What you should do:
For each record below, set it down exactly but leave out any picture.

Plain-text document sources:
□ □ □

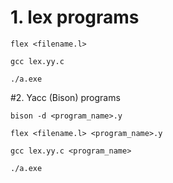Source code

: # 1. lex programs
`flex <filename.l>`

`gcc lex.yy.c`

`./a.exe`

#2. Yacc (Bison) programs

`bison -d <program_name>.y`

`flex <filename.l> <program_name>.y`

`gcc lex.yy.c <program_name>`

`./a.exe`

□ □ □

Your response:
Source code

: # 1. lex programs
`flex <filename.l>`

`gcc lex.yy.c`

`./a.exe`

#2. Yacc (Bison) programs

`bison -d <program_name>.y`

`flex <filename.l> <program_name>.y`

`gcc lex.yy.c <program_name>`

`./a.exe`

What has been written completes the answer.